■ **What the task asks**
Return the lines from the start of the data through the line with "compressible flows are". Include both of those lines and no others.

▬▬▬

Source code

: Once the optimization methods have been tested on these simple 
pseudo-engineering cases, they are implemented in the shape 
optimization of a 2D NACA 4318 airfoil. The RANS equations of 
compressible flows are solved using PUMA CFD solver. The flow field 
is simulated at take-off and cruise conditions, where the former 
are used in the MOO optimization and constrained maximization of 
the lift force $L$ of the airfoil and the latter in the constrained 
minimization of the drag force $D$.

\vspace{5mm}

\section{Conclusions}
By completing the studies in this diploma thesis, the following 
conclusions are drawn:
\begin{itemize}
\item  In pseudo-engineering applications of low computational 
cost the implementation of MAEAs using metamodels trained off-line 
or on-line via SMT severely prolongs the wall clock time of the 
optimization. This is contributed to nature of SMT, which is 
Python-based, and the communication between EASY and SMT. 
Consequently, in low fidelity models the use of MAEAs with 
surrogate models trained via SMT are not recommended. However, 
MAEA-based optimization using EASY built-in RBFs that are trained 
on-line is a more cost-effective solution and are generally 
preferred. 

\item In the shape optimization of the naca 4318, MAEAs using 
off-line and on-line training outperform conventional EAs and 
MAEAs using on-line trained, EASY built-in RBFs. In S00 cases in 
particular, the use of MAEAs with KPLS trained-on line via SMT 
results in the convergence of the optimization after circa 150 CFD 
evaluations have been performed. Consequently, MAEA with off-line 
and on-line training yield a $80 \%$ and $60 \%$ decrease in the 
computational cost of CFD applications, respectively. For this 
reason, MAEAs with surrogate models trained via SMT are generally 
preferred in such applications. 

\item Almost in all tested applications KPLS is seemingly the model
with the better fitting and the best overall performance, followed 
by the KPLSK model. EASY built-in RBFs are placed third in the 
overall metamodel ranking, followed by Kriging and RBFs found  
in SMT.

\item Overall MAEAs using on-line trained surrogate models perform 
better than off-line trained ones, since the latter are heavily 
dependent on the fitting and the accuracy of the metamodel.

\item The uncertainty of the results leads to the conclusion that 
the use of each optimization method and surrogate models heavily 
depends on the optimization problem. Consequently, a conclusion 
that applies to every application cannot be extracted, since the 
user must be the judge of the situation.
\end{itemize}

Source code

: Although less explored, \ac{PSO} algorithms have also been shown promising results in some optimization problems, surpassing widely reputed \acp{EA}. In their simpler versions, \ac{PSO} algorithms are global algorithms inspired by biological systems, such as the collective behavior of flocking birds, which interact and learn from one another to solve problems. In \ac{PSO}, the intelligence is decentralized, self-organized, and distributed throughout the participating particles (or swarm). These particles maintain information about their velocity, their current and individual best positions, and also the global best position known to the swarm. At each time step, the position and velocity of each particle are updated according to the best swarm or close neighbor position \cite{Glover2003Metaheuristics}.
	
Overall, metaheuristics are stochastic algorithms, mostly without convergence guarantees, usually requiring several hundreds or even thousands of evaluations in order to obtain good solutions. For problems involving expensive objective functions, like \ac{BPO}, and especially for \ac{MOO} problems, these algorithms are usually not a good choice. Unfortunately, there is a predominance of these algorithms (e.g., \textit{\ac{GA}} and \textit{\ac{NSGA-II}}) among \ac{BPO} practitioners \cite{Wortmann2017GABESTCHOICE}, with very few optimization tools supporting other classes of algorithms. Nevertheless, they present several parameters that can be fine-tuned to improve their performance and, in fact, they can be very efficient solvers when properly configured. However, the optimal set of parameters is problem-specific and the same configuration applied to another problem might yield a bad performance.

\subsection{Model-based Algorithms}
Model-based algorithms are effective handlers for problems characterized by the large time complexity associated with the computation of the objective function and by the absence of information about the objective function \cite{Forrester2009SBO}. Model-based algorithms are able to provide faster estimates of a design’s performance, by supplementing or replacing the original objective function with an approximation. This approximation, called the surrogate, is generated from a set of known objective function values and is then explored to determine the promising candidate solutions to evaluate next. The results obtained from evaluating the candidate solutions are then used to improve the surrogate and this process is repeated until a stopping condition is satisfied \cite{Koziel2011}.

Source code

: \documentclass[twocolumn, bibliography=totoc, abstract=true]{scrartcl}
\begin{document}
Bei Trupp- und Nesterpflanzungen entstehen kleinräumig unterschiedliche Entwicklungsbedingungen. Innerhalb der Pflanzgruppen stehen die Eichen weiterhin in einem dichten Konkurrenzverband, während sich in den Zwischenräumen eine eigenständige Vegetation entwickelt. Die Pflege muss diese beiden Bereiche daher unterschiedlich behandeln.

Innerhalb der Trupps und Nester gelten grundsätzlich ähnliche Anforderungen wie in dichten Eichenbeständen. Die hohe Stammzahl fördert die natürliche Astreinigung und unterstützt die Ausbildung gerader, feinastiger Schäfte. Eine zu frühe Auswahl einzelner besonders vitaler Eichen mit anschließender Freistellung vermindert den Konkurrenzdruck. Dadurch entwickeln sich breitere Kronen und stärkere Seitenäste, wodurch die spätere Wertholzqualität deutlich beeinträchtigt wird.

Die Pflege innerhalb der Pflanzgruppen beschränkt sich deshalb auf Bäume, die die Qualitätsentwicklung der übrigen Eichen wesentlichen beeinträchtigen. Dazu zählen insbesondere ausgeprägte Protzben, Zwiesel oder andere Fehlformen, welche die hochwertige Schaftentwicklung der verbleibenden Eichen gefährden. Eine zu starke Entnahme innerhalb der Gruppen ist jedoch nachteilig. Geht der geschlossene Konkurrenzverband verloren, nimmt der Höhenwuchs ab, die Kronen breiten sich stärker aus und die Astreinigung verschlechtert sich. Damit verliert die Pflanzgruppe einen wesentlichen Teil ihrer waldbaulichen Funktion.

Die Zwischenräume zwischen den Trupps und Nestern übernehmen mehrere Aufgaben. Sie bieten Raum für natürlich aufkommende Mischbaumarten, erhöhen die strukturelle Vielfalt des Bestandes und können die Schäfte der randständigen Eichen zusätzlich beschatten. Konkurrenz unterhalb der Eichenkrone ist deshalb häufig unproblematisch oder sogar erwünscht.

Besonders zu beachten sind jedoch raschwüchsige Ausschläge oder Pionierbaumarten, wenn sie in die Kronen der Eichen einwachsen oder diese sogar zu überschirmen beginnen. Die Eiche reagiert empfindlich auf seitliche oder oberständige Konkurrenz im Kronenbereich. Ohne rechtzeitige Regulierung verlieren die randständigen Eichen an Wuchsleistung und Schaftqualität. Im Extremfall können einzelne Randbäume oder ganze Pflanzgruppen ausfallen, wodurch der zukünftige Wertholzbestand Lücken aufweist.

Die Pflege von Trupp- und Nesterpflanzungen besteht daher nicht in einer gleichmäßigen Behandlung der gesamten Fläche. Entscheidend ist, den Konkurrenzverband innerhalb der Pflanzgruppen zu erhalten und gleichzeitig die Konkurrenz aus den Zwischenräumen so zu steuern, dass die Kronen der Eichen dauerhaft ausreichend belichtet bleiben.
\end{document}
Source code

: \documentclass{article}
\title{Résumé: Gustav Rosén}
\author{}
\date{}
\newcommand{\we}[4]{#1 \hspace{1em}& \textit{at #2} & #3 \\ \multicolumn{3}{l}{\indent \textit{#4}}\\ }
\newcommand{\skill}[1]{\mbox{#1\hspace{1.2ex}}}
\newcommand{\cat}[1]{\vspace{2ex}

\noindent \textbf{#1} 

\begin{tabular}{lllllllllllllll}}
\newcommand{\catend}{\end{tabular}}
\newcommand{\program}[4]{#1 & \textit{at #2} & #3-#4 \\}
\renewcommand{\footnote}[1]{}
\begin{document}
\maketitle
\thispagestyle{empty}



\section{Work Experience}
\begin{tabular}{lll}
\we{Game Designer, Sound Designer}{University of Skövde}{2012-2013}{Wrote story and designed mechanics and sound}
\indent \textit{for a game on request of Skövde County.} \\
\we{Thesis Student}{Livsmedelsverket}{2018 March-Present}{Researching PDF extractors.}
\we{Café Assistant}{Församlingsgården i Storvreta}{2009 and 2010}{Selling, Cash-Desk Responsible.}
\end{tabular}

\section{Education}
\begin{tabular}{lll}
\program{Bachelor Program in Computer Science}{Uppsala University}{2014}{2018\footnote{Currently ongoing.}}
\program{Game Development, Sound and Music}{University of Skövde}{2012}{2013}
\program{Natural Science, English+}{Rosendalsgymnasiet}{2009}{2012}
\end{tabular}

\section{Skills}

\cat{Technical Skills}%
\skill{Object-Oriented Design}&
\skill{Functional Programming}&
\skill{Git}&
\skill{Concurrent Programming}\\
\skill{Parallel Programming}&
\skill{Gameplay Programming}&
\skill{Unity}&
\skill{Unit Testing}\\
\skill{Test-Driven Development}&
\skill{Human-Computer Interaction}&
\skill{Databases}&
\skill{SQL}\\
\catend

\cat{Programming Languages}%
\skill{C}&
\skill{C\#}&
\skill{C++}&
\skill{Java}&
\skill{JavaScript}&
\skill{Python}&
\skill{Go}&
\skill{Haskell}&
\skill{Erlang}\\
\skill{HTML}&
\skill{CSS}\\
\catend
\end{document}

▬▬▬

■ **Response to this exercise**
Source code

: Once the optimization methods have been tested on these simple 
pseudo-engineering cases, they are implemented in the shape 
optimization of a 2D NACA 4318 airfoil. The RANS equations of 
compressible flows are solved using PUMA CFD solver. The flow field 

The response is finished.